Select, from the material below, each line with "google" in it.

Start of INPUT MATERIAL

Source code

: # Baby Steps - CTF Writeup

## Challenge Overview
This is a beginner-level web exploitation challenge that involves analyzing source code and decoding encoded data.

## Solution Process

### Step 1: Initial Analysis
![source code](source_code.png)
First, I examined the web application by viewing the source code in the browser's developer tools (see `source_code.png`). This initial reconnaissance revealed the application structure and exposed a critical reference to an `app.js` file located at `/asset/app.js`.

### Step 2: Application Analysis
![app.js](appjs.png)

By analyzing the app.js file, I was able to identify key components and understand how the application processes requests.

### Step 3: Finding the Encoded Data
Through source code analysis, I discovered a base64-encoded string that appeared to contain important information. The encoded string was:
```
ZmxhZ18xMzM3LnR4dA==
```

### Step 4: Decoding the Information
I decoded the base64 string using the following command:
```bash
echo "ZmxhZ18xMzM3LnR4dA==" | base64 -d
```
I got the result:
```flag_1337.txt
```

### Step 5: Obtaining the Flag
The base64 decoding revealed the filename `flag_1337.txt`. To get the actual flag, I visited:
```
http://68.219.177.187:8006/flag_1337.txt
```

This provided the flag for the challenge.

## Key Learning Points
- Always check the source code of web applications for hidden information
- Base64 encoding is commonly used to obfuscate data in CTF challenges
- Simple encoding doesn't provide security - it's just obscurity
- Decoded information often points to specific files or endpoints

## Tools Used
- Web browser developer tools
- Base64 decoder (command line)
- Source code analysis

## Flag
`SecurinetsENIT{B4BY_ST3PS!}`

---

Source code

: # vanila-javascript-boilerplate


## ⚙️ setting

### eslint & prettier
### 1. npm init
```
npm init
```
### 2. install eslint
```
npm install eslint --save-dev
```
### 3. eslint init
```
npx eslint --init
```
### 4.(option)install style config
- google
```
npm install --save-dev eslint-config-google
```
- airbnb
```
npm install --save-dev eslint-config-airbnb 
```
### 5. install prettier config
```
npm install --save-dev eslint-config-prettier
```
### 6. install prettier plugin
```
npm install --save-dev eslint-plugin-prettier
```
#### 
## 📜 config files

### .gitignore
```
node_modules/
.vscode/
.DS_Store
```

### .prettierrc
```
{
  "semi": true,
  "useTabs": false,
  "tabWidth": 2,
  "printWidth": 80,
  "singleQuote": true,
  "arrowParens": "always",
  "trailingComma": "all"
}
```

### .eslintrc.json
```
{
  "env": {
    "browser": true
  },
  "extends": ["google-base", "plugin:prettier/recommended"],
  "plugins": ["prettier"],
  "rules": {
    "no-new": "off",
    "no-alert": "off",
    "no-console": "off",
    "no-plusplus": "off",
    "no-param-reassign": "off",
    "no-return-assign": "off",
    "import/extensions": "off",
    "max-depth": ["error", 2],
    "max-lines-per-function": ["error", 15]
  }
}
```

End of INPUT MATERIAL

WRITTEN REPLY:
- google
npm install --save-dev eslint-config-google
  "extends": ["google-base", "plugin:prettier/recommended"],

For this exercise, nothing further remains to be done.